EXTRACTED ENTRIES —
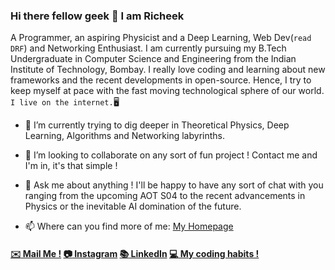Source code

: ### Hi there fellow geek 👋 I am Richeek 

A Programmer, an aspiring Physicist and a Deep Learning, Web Dev(```read DRF```) and Networking Enthusiast. I am currently pursuing my B.Tech Undergraduate in Computer Science and Engineering from the Indian Institute of Technology, Bombay. I really love coding and learning about new frameworks and the recent developments in open-source. Hence, I try to keep myself at pace with the fast moving technological sphere of our world. ```I live on the internet.```:desktop_computer:


- 🌱 I’m currently trying to dig deeper in Theoretical Physics, Deep Learning, Algorithms and Networking labyrinths.

- 👯 I’m looking to collaborate on any sort of fun project ! Contact me and I'm in, it's that simple !

- 💬 Ask me about anything ! I'll be happy to have any sort of chat with you ranging from the upcoming AOT S04 to the recent advancements in Physics or the inevitable AI domination of the future.

- 📫 Where can you find more of me: [My Homepage](https://sudoricheek.github.io/)

#### [:envelope: Mail Me !](mailto:richeekdas2001@gmail.com) [:camera: Instagram](https://www.instagram.com/richeekdas2001/) [:books: LinkedIn](https://www.linkedin.com/in/richeek-das-204b84188/) [:computer: My coding habits !](https://sourcerer.io/sudoricheek)
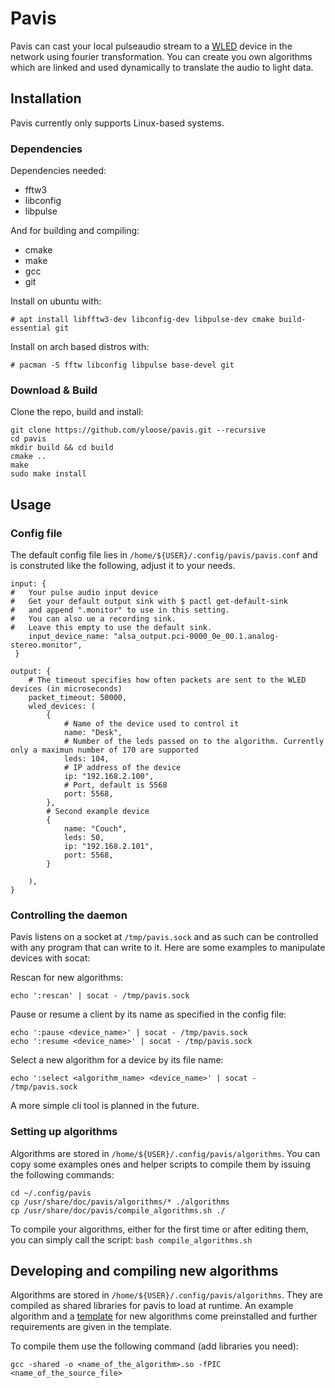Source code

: # Pavis

Pavis can cast your local pulseaudio stream to a [WLED](https://github.com/Aircoookie/WLED) device in the network using fourier transformation. You can create you own algorithms which are linked and used dynamically to translate the audio to light data.


## Installation

Pavis currently only supports Linux-based systems.

### Dependencies

Dependencies needed:
  * fftw3
  * libconfig
  * libpulse

And for building and compiling:
  * cmake
  * make
  * gcc
  * git

Install on ubuntu with:

    # apt install libfftw3-dev libconfig-dev libpulse-dev cmake build-essential git

Install on arch based distros with:

    # pacman -S fftw libconfig libpulse base-devel git

### Download & Build

Clone the repo, build and install:

    git clone https://github.com/yloose/pavis.git --recursive
    cd pavis
	mkdir build && cd build
	cmake ..
	make
	sudo make install

## Usage

### Config file

The default config file lies in `/home/${USER}/.config/pavis/pavis.conf` and is construted like the following, adjust it to your needs.

```
input: {
# 	Your pulse audio input device
#	Get your default output sink with $ pactl get-default-sink
#	and append ".monitor" to use in this setting.
#	You can also ue a recording sink.
#	Leave this empty to use the default sink.
	input_device_name: "alsa_output.pci-0000_0e_00.1.analog-stereo.monitor",
 }

output: {
	# The timeout specifies how often packets are sent to the WLED devices (in microseconds)
 	packet_timeout: 50000,
	wled_devices: (
		{
			# Name of the device used to control it
			name: "Desk",
			# Number of the leds passed on to the algorithm. Currently only a maximun number of 170 are supported
			leds: 104,
			# IP address of the device
			ip: "192.168.2.100",
			# Port, default is 5568
			port: 5568,
		},
		# Second example device
		{
			name: "Couch",
			leds: 50,
			ip: "192.168.2.101",
			port: 5568,
		}

	),
}
```
### Controlling the daemon

Pavis listens on a socket at `/tmp/pavis.sock` and as such can be controlled with any program that can write to it.
Here are some examples to manipulate devices with socat:

Rescan for new algorithms:
    
	echo ':rescan' | socat - /tmp/pavis.sock

Pause or resume a client by its name as specified in the config file:

    echo ':pause <device_name>' | socat - /tmp/pavis.sock
    echo ':resume <device_name>' | socat - /tmp/pavis.sock

Select a new algorithm for a device by its file name:

    echo ':select <algorithm_name> <device_name>' | socat - /tmp/pavis.sock

A more simple cli tool is planned in the future.

### Setting up algorithms

Algorithms are stored in `/home/${USER}/.config/pavis/algorithms`.
You can copy some examples ones and helper scripts to compile them by issuing the following commands:

    cd ~/.config/pavis
	cp /usr/share/doc/pavis/algorithms/* ./algorithms
	cp /usr/share/doc/pavis/compile_algorithms.sh ./

To compile your algorithms, either for the first time or after editing them, you can simply call the script: ``bash compile_algorithms.sh``


## Developing and compiling new algorithms

Algorithms are stored in `/home/${USER}/.config/pavis/algorithms`. They are compiled as shared libraries for pavis to load at runtime.
An example algorithm and a [template](/res/algorithms/simple.template.c) for new algorithms come preinstalled and further requirements are given in the template.

To compile them use the following command (add libraries you need):

    gcc -shared -o <name_of_the_algorithm>.so -fPIC <name_of_the_source_file>
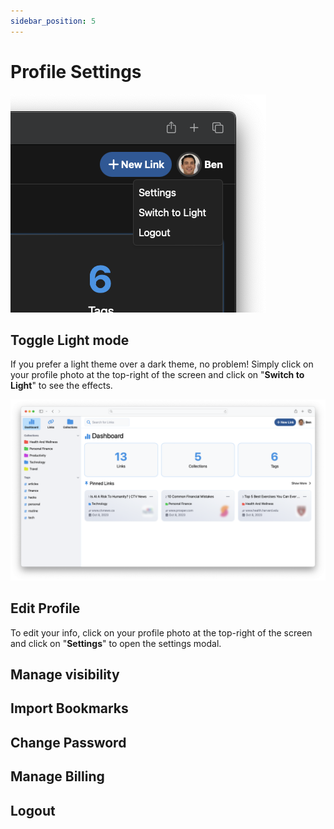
 ```yaml
---
sidebar_position: 5
---
```


# Profile Settings

![Profile dropdown](/img/profile_dropdown.png)

## Toggle Light mode

If you prefer a light theme over a dark theme, no problem! Simply click on your profile photo at the top-right of the screen and click on "**Switch to Light**" to see the effects.

![Dashboard light](/img/light_mode_dashboard.png)

## Edit Profile

To edit your info, click on your profile photo at the top-right of the screen and click on "**Settings**" to open the settings modal.

## Manage visibility

## Import Bookmarks

## Change Password

## Manage Billing

## Logout

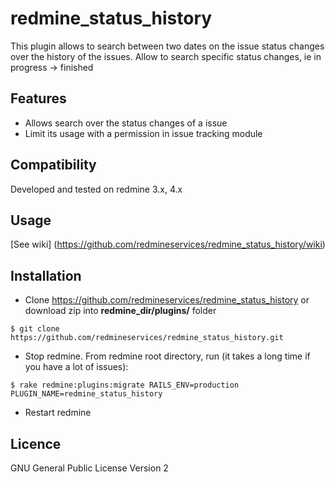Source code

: redmine_status_history
==============================

This plugin allows to search between two dates on the issue status changes over the history of the issues.
Allow to search specific status changes, ie in progress -> finished

Features
--------

* Allows search over the status changes of a issue
* Limit its usage with a permission in issue tracking module

Compatibility
-------------

Developed and tested on redmine 3.x, 4.x

Usage
-----

[See wiki] (https://github.com/redmineservices/redmine_status_history/wiki)

Installation
------------

* Clone https://github.com/redmineservices/redmine_status_history or download zip into  **redmine_dir/plugins/** folder
```
$ git clone https://github.com/redmineservices/redmine_status_history.git
```
* Stop redmine. From redmine root directory, run (it takes a long time if you have a lot of issues): 
```
$ rake redmine:plugins:migrate RAILS_ENV=production PLUGIN_NAME=redmine_status_history
```
* Restart redmine

Licence
-------

GNU General Public License Version 2
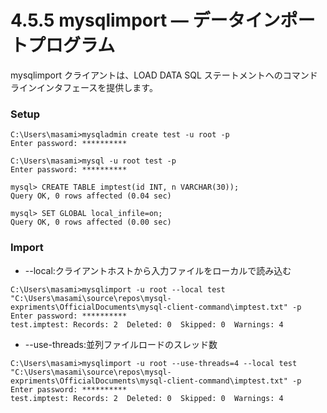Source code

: # 4.5.5 mysqlimport — データインポートプログラム
mysqlimport クライアントは、LOAD DATA SQL ステートメントへのコマンドラインインタフェースを提供します。

### Setup
```
C:\Users\masami>mysqladmin create test -u root -p
Enter password: **********

C:\Users\masami>mysql -u root test -p
Enter password: **********

mysql> CREATE TABLE imptest(id INT, n VARCHAR(30));
Query OK, 0 rows affected (0.04 sec)

mysql> SET GLOBAL local_infile=on;
Query OK, 0 rows affected (0.00 sec)
```
### Import
* --local:クライアントホストから入力ファイルをローカルで読み込む
```
C:\Users\masami>mysqlimport -u root --local test "C:\Users\masami\source\repos\mysql-expriments\OfficialDocuments\mysql-client-command\imptest.txt" -p
Enter password: **********
test.imptest: Records: 2  Deleted: 0  Skipped: 0  Warnings: 4
```
* --use-threads:並列ファイルロードのスレッド数
```
C:\Users\masami>mysqlimport -u root --use-threads=4 --local test "C:\Users\masami\source\repos\mysql-expriments\OfficialDocuments\mysql-client-command\imptest.txt" -p
Enter password: **********
test.imptest: Records: 2  Deleted: 0  Skipped: 0  Warnings: 4
```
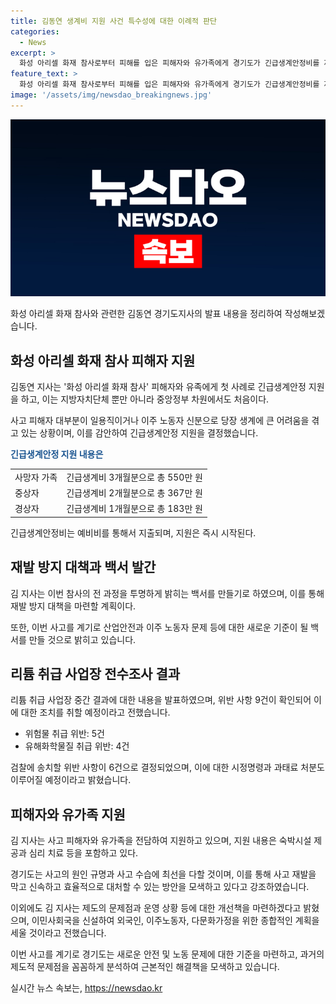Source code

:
 ```yaml
---
title: 김동연 생계비 지원 사건 특수성에 대한 이례적 판단
categories:
  - News
excerpt: >
  화성 아리셀 화재 참사로부터 피해를 입은 피해자와 유가족에게 경기도가 긴급생계안정비를 제공하는 등 사고로부터의 지원을 발표했다. 또한, 이번 사고에 대한 철저한 진상규명과 재발 방지 대책을 위해 백서를 발간할 예정이라고 밝혔다. 또한, 리튬 취급 사업장을 대상으로 한 점검에서 위반 사항이 확인되어 검찰 송치 등의 조치를 취할 예정이며, 피해자와 유가족에 적극적으로 지원을 제공하고 있다는 내용이다.
feature_text: >
  화성 아리셀 화재 참사로부터 피해를 입은 피해자와 유가족에게 경기도가 긴급생계안정비를 제공하는 등 사고로부터의 지원을 발표했다. 또한, 이번 사고에 대한 철저한 진상규명과 재발 방지 대책을 위해 백서를 발간할 예정이라고 밝혔다. 또한, 리튬 취급 사업장을 대상으로 한 점검에서 위반 사항이 확인되어 검찰 송치 등의 조치를 취할 예정이며, 피해자와 유가족에 적극적으로 지원을 제공하고 있다는 내용이다.
image: '/assets/img/newsdao_breakingnews.jpg'
---
```


<p><img src="/assets/img/newsdao_breakingnews.jpg" alt="ontimetimes 속보" /></p>

<p>화성 아리셀 화재 참사와 관련한 김동연 경기도지사의 발표 내용을 정리하여 작성해보겠습니다.</p>

<h2 data-ke-size="size26">화성 아리셀 화재 참사 피해자 지원</h2>

<p>김동연 지사는 '화성 아리셀 화재 참사' 피해자와 유족에게 첫 사례로 긴급생계안정 지원을 하고, 이는 지방자치단체 뿐만 아니라 중앙정부 차원에서도 처음이다.</p>

<p data-ke-size="size16">사고 피해자 대부분이 일용직이거나 이주 노동자 신분으로 당장 생계에 큰 어려움을 겪고 있는 상황이며, 이를 감안하여 긴급생계안정 지원을 결정했습니다.</p>

<p><b><span style="color: #1a5490;">긴급생계안정 지원 내용은</span></b></p>

<table>
    <tr>
        <td>사망자 가족</td>
        <td>긴급생계비 3개월분으로 총 550만 원</td>
    </tr>
    <tr>
        <td>중상자</td>
        <td>긴급생계비 2개월분으로 총 367만 원</td>
    </tr>
    <tr>
        <td>경상자</td>
        <td>긴급생계비 1개월분으로 총 183만 원</td>
    </tr>
</table>

<p>긴급생계안정비는 예비비를 통해서 지출되며, 지원은 즉시 시작된다.</p>

<h2 data-ke-size="size26">재발 방지 대책과 백서 발간</h2>

<p>김 지사는 이번 참사의 전 과정을 투명하게 밝히는 백서를 만들기로 하였으며, 이를 통해 재발 방지 대책을 마련할 계획이다.</p>

<p data-ke-size="size16">또한, 이번 사고를 계기로 산업안전과 이주 노동자 문제 등에 대한 새로운 기준이 될 백서를 만들 것으로 밝히고 있습니다.</p>

<h2 data-ke-size="size26">리튬 취급 사업장 전수조사 결과</h2>

<p>리튬 취급 사업장 중간 결과에 대한 내용을 발표하였으며, 위반 사항 9건이 확인되어 이에 대한 조치를 취할 예정이라고 전했습니다.</p>

<ul>
    <li>위험물 취급 위반: 5건</li>
    <li>유해화학물질 취급 위반: 4건</li>
</ul>

<p>검찰에 송치할 위반 사항이 6건으로 결정되었으며, 이에 대한 시정명령과 과태료 처분도 이루어질 예정이라고 밝혔습니다.</p>

<h2 data-ke-size="size26">피해자와 유가족 지원</h2>

<p>김 지사는 사고 피해자와 유가족을 전담하여 지원하고 있으며, 지원 내용은 숙박시설 제공과 심리 치료 등을 포함하고 있다.</p>

<p data-ke-size="size16">경기도는 사고의 원인 규명과 사고 수습에 최선을 다할 것이며, 이를 통해 사고 재발을 막고 신속하고 효율적으로 대처할 수 있는 방안을 모색하고 있다고 강조하였습니다.</p>

<p>이외에도 김 지사는 제도의 문제점과 운영 상황 등에 대한 개선책을 마련하겠다고 밝혔으며, 이민사회국을 신설하여 외국인, 이주노동자, 다문화가정을 위한 종합적인 계획을 세울 것이라고 전했습니다.</p>

<p>이번 사고를 계기로 경기도는 새로운 안전 및 노동 문제에 대한 기준을 마련하고, 과거의 제도적 문제점을 꼼꼼하게 분석하여 근본적인 해결책을 모색하고 있습니다.</p>
실시간 뉴스 속보는, <a href="https://newsdao.kr" rel="dofollow">https://newsdao.kr</a>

EXERCISE DETAILS — In the material above, find every line that has the string "have" and pull those lines out.

RESPONSE TO THE TASK —
- 💬 Ask me about anything ! I'll be happy to have any sort of chat with you ranging from the upcoming AOT S04 to the recent advancements in Physics or the inevitable AI domination of the future.
* Stop redmine. From redmine root directory, run (it takes a long time if you have a lot of issues): 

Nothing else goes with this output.